I'm writing this post for those who have been also struggling to connect their 2.4GHz IoT devices (lighbulbs, plugs, doorbells etc) to their Google Nest Wifi Router (December 2022). In this post I will address some of the myths discussed in other posts. These includes the two main 'workarounds' suggested by various community members, which are to; Walk far away from the router and to create a guest network.
Before getting into it, I just want to clarify the issue. Most IoT devices operate on a 2.4GHz bandwidth. In many cases, you will use a mobile app to set up the IoT device. These IoT devices cannot be set up when your mobile phone is connected to a 5GHz bandwidth. Google Nest Wifi defaults to a 5GHz bandwidth. The problem is that the Google Nest Wifi Router has no way to manually switch to the 2.4GHz bandwidth. The 2.4GHz bandwidth runs in the background and your device decides which bandwidth it connects to automatically, based on signal strength. In many cases, your devices will be connected to the 5GHz bandwidth by default. In theory this is a good thing. Most other routers will create 2 unique networks that you can choose between. This is discussed in more detail here - https://support.google.com/googlenest/answer/6293481?hl=en-AU
In my opinion, this is no fault of the IoT device manufacturers. The Google Nest Wifi Router should simply have an option to switch to the 2.4GHz bandwidth manually. That would solve the problem.
Okay let's talk about the proposed workarounds.
1. Create a Guest Network - Some have suggested that you can create a guest network that uses the 2.4GHz bandwidth - "Through the Home app, you can set up a guest network. This guest network is 2.4GHz only, and your devices that struggle with the dual band should be able to connect to the guest network." - This was written in 2021. I've tried this and it does NOT work (DEC22). The guest network works the same ways as the primary network work. It defaults to the 5GHz bandwidth.
2. Moving far enough away from so that the 5GHz bandwidth comes out range and defaults to 2.4GHz. I can confirm this DOES work. It's not easy but it does work. If you are trying this, here are my tips.
-- Switch off all the additional network points.
-- In the wifi settings you'll find which bandwidth is being used. Keep this app open as it confirms which bandwidth you are on before running the IoT setup. I found using 2 devices helpful.

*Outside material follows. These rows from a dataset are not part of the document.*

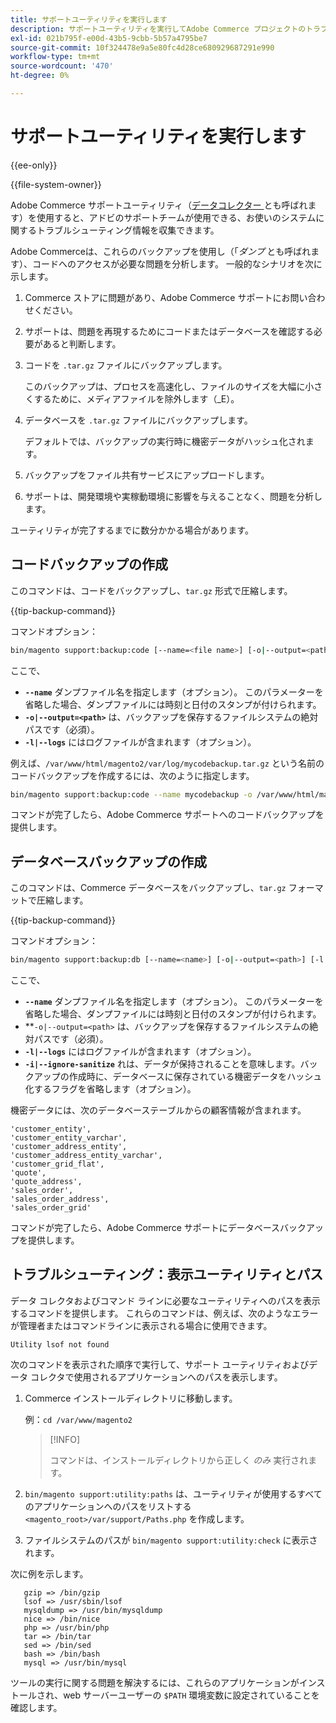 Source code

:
 ```yaml
---
title: サポートユーティリティを実行します
description: サポートユーティリティを実行してAdobe Commerce プロジェクトのトラブルシューティングを行う方法について説明します。 組み込みの診断ツールとサポートツールを確認します。
exl-id: 021b795f-e00d-43b5-9cbb-5b57a4795be7
source-git-commit: 10f324478e9a5e80fc4d28ce680929687291e990
workflow-type: tm+mt
source-wordcount: '470'
ht-degree: 0%

---
```


# サポートユーティリティを実行します

{{ee-only}}

{{file-system-owner}}

Adobe Commerce サポートユーティリティ（[&#x200B; データコレクター &#x200B;](https://experienceleague.adobe.com/ja/docs/commerce-admin/systems/tools/support#data-collector) とも呼ばれます）を使用すると、アドビのサポートチームが使用できる、お使いのシステムに関するトラブルシューティング情報を収集できます。

Adobe Commerceは、これらのバックアップを使用し（「_ダンプ_ とも呼ばれます）、コードへのアクセスが必要な問題を分析します。 一般的なシナリオを次に示します。

1. Commerce ストアに問題があり、Adobe Commerce サポートにお問い合わせください。
1. サポートは、問題を再現するためにコードまたはデータベースを確認する必要があると判断します。
1. コードを `.tar.gz` ファイルにバックアップします。

   このバックアップは、プロセスを高速化し、ファイルのサイズを大幅に小さくするために、メディアファイルを除外します（_E）。

1. データベースを `.tar.gz` ファイルにバックアップします。

   デフォルトでは、バックアップの実行時に機密データがハッシュ化されます。

1. バックアップをファイル共有サービスにアップロードします。
1. サポートは、開発環境や実稼動環境に影響を与えることなく、問題を分析します。

ユーティリティが完了するまでに数分かかる場合があります。

## コードバックアップの作成

このコマンドは、コードをバックアップし、`tar.gz` 形式で圧縮します。

{{tip-backup-command}}

コマンドオプション：

```bash
bin/magento support:backup:code [--name=<file name>] [-o|--output=<path>] [-l|--logs]
```

ここで、

- **`--name`** ダンプファイル名を指定します（オプション）。 このパラメーターを省略した場合、ダンプファイルには時刻と日付のスタンプが付けられます。
- **`-o|--output=<path>`** は、バックアップを保存するファイルシステムの絶対パスです（必須）。
- **`-l|--logs`** にはログファイルが含まれます（オプション）。

例えば、`/var/www/html/magento2/var/log/mycodebackup.tar.gz` という名前のコードバックアップを作成するには、次のように指定します。

```bash
bin/magento support:backup:code --name mycodebackup -o /var/www/html/magento2/var/log
```

コマンドが完了したら、Adobe Commerce サポートへのコードバックアップを提供します。

## データベースバックアップの作成

このコマンドは、Commerce データベースをバックアップし、`tar.gz` フォーマットで圧縮します。

{{tip-backup-command}}

コマンドオプション：

```bash
bin/magento support:backup:db [--name=<name>] [-o|--output=<path>] [-l|--logs] [-i|--ignore-sanitize]
```

ここで、

- **`--name`** ダンプファイル名を指定します（オプション）。 このパラメーターを省略した場合、ダンプファイルには時刻と日付のスタンプが付けられます。
- **`-o|--output=<path>` は、バックアップを保存するファイルシステムの絶対パスです（必須）。
- **`-l|--logs`** にはログファイルが含まれます（オプション）。
- **`-i|--ignore-sanitize`** れは、データが保持されることを意味します。バックアップの作成時に、データベースに保存されている機密データをハッシュ化するフラグを省略します（オプション）。

機密データには、次のデータベーステーブルからの顧客情報が含まれます。

```
'customer_entity',
'customer_entity_varchar',
'customer_address_entity',
'customer_address_entity_varchar',
'customer_grid_flat',
'quote',
'quote_address',
'sales_order',
'sales_order_address',
'sales_order_grid'
```

コマンドが完了したら、Adobe Commerce サポートにデータベースバックアップを提供します。

## トラブルシューティング：表示ユーティリティとパス

データ コレクタおよびコマンド ラインに必要なユーティリティへのパスを表示するコマンドを提供します。 これらのコマンドは、例えば、次のようなエラーが管理者またはコマンドラインに表示される場合に使用できます。

```
Utility lsof not found
```

次のコマンドを表示された順序で実行して、サポート ユーティリティおよびデータ コレクタで使用されるアプリケーションへのパスを表示します。

1. Commerce インストールディレクトリに移動します。

   例：`cd /var/www/magento2`

   >[!INFO]
   >
   >コマンドは、インストールディレクトリから正しく _のみ_ 実行されます。

1. `bin/magento support:utility:paths` は、ユーティリティが使用するすべてのアプリケーションへのパスをリストする `<magento_root>/var/support/Paths.php` を作成します。
1. ファイルシステムのパスが `bin/magento support:utility:check` に表示されます。

次に例を示します。

```
   gzip => /bin/gzip
   lsof => /usr/sbin/lsof
   mysqldump => /usr/bin/mysqldump
   nice => /bin/nice
   php => /usr/bin/php
   tar => /bin/tar
   sed => /bin/sed
   bash => /bin/bash
   mysql => /usr/bin/mysql
```

ツールの実行に関する問題を解決するには、これらのアプリケーションがインストールされ、web サーバーユーザーの `$PATH` 環境変数に設定されていることを確認します。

-- Find a spot inside or outside your house where the 5GHz drops off. In my case I had to search a long time to find a place that it was consistent. Form me it was out on the deck with the doors closed.
-- You'll have to run between your phone and where the device is located in the house. Move the IoT device as close to you as you can. In my case I was able to power my IoT device on the deck, but it seemed that for the IoT device it was too far away from the router, so I ended up putting it back in the house.
-- Be prepared for a lot of trial and error, failed attempts and running back and forth.
-- Remove your sim card or use an old device not connected to a sim. Im my experience, my phone toggled between 5GHz and 2.4GHz sporadically and was never stable on either bandwidth. My phone would give up on wifi and defaulted to the SIM card network.
It all seems a bit silly when a simple software solution at googles end could fix the problem. I'm surprised more people aren't complaining about this. Best of luck!
Thanks for the detailed information!
This is helpful for other users. 🙂
I disagree about one thing, loads of IoT devices do use not that good WiFi adapters or bad software. Sure you can fix it by splitting SSID's for a 2.4GHz and 5GHz but is shouldn't be necessary with current technical capabilities.
But my opinion doesn't fix the ones with issue... So we are both right? 😂
@RXShorty, appreciate your helpful response.
@jamieshek, we appreciate your feedback and suggested workarounds. I wanted to follow up and see if you are still in need of any help. Please let me know if you are still having any concerns or questions from here, as I would be happy to take a closer look and assist you further.